O cardeal ganês Peter Turkson disse em 2010 que não estava preparado para se tornar papa e que, talvez, a Igreja Católica também não estivesse pronta. Porém, mais de 15 anos depois, este influente religioso africano aparece como um dos favoritos do próximo conclave.
"Eu não gostaria de ser o primeiro papa negro. Acho que seria difícil", afirmou na época, mas após a morte de Francisco na segunda-feira, o nome deste cardeal africano é citado por muitos analitas.
Turkson não é o único possível candidato africano no conclave para a eleição do sucessor de Francisco, nem seria o primeiro pontífice desse continente. O papa Vítor, que liderou a Igreja entre 189 e 199, era do norte da África.

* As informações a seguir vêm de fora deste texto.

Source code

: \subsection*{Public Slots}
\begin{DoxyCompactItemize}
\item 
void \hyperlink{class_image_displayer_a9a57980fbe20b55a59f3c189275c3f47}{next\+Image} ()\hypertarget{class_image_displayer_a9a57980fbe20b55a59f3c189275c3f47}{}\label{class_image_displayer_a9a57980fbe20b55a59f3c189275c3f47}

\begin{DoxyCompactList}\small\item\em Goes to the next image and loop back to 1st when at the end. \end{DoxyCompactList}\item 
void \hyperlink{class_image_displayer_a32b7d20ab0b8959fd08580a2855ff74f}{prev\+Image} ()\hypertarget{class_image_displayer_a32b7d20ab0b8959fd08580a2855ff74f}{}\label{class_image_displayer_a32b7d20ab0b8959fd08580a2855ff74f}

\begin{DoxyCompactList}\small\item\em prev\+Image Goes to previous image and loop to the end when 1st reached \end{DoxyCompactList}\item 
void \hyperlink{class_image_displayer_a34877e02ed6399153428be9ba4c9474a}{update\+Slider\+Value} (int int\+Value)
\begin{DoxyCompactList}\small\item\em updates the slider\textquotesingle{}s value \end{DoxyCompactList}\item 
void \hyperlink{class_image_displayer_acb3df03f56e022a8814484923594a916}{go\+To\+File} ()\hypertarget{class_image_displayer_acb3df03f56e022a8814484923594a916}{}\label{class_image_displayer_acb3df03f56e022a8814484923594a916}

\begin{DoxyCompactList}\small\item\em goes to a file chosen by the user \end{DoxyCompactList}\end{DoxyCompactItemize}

Mas, à medida que aumenta o percentual de fiéis africanos em comparação a uma Europa envelhecida e cada vez mais secular, o debate é retomado sobre se a Igreja está preparada para seu primeiro papa negro.
"Está aumentando a sensação de que, se o papa deve ser uma autoridade global, ele tem que proceder da Igreja global", afirma Miles Pattenden, historiador do catolicismo.
- Outros candidatos -
Turkson nasceu em uma família humilde de 10 crianças e foi o primeiro clérigo de Gana a virar cardeal, em 2003.

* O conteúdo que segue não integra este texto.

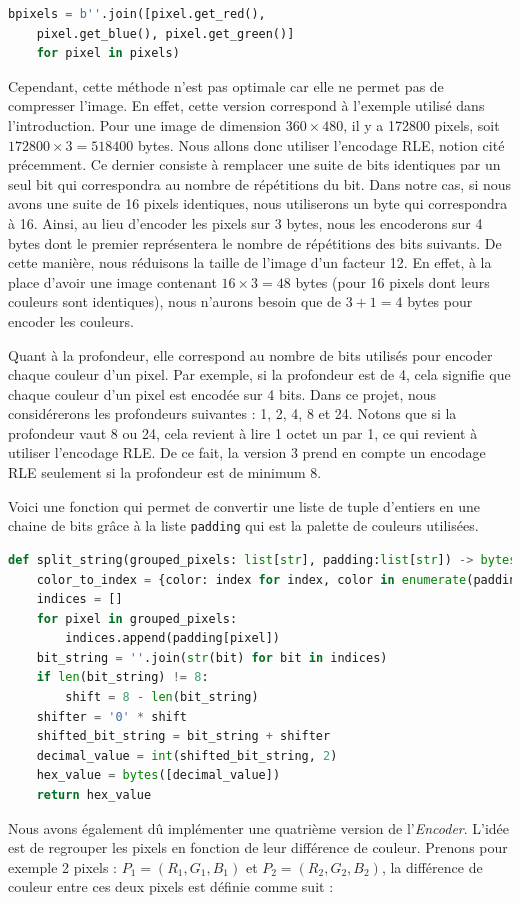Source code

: \documentclass[utf8]{article}
\begin{document}
\begin{lstlisting}[language=Python, basicstyle=\small]
bpixels = b''.join([pixel.get_red(), 
	pixel.get_blue(), pixel.get_green()] 
	for pixel in pixels)
\end{lstlisting}

Cependant, cette méthode n'est pas optimale car elle ne permet pas de compresser l'image. En effet, cette version correspond à l'exemple utilisé dans l'introduction. Pour une image de dimension $360 \times 480$, il y a 172800 pixels, soit $172800 \times 3 = 518400$ bytes. Nous allons donc utiliser l'encodage RLE, notion cité précemment. Ce dernier consiste à remplacer une suite de bits identiques par un seul bit qui correspondra au nombre de répétitions du bit. Dans notre cas, si nous avons une suite de 16 pixels identiques, nous utiliserons un byte qui correspondra à 16. Ainsi, au lieu d'encoder les pixels sur 3 bytes, nous les encoderons sur 4 bytes dont le premier représentera le nombre de répétitions des bits suivants. De cette manière, nous réduisons la taille de l'image d'un facteur 12. En effet, à la place d'avoir une image contenant $16 \times 3 = 48$ bytes (pour 16 pixels dont leurs couleurs sont identiques), nous n'aurons besoin que de $3+1 = 4$ bytes pour encoder les couleurs.

Quant à la profondeur, elle correspond au nombre de bits utilisés pour encoder chaque couleur d'un pixel. Par exemple, si la profondeur est de 4, cela signifie que chaque couleur d'un pixel est encodée sur 4 bits. Dans ce projet, nous considérerons les profondeurs suivantes : 1, 2, 4, 8 et 24. Notons que si la profondeur vaut 8 ou 24, cela revient à lire 1 octet un par 1, ce qui revient à utiliser l'encodage RLE. De ce fait, la version 3 prend en compte un encodage RLE seulement si la profondeur est de minimum 8.  

Voici une fonction qui permet de convertir une liste de tuple d'entiers en une chaine de bits grâce à la liste \texttt{padding} qui est la palette de couleurs utilisées.
\begin{lstlisting}[language=Python, basicstyle=\small]
def split_string(grouped_pixels: list[str], padding:list[str]) -> bytes:
	color_to_index = {color: index for index, color in enumerate(padding)}
	indices = []
	for pixel in grouped_pixels:   	
		indices.append(padding[pixel])
	bit_string = ''.join(str(bit) for bit in indices)
	if len(bit_string) != 8:  
		shift = 8 - len(bit_string)
	shifter = '0' * shift
	shifted_bit_string = bit_string + shifter
	decimal_value = int(shifted_bit_string, 2)
	hex_value = bytes([decimal_value])
	return hex_value
\end{lstlisting}
Nous avons également dû implémenter une quatrième  version de l'\textit{Encoder}. L'idée est de regrouper les pixels en fonction de leur différence de couleur. Prenons pour exemple 2 pixels : $P_1 = (R_1, G_1, B_1)$ et $P_2 = (R_2, G_2, B_2)$, la différence de couleur entre ces deux pixels est définie comme suit : 
\end{document}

Em 2008, ele atuou como mediador em um conselho de paz depois de eleições disputadas que ameaçavam desencadear um cenário de violência. Ele também desempenhou funções de alto escalão na burocracia do Vaticano.
Recentemente, mostrou um tom mais moderado na questão dos direitos LGBTQIA+, criticando os políticos ganeses que afirmaram que as relações entre pessoas do mesmo sexo não eram nativas da África.
Em 2023, ele defendeu na rede britânica BBC que "as pessoas LGBTQIA+ não devem ser criminalizadas porque não cometeram nenhum crime".
Isso pode ser mais aceitável para os setores moderados do que a retórica do guineense Robert Sarah, um cardeal tradicionalista enaltecido pelos conservadores e que comparou o aborto, "o fanatismo islâmico" e a homossexualidade com a ideologia nazista.
Outro cardeal na lista, Fridolin Ambongo, da República Democrática do Congo, liderou a campanha contra a bênção aos casais do mesmo sexo na África depois que Francisco exortou a Igreja a avançar no tema.
Apesar de sua retórica mais moderada, o pontífice argentino manteve muitos dogmas conservadores, também contra o casamento igualitário e o aborto.
O equilíbrio entre sua retórica e as reformas reais abre caminho para candidatos africanos que, para alguns críticos, são muito conservadores, afirma Cristina Traina, professora de Estudos Religiosos na Universidade Fordham de Nova York.
Pattenden também aponta que não há motivos para pensar que o próximo papa seguirá necessariamente a postura mais liberal de Francisco.
- "Discriminação" -
O primeiro papa latino-americano marcou uma grande ruptura em uma Igreja dominada pela Europa. Seu esforço para que a hierarquia vaticana refletisse a realidade dos fiéis levou a um cenário em que 12% dos cardeais com direito a voto no conclave são africanos, contra 8% no anterior.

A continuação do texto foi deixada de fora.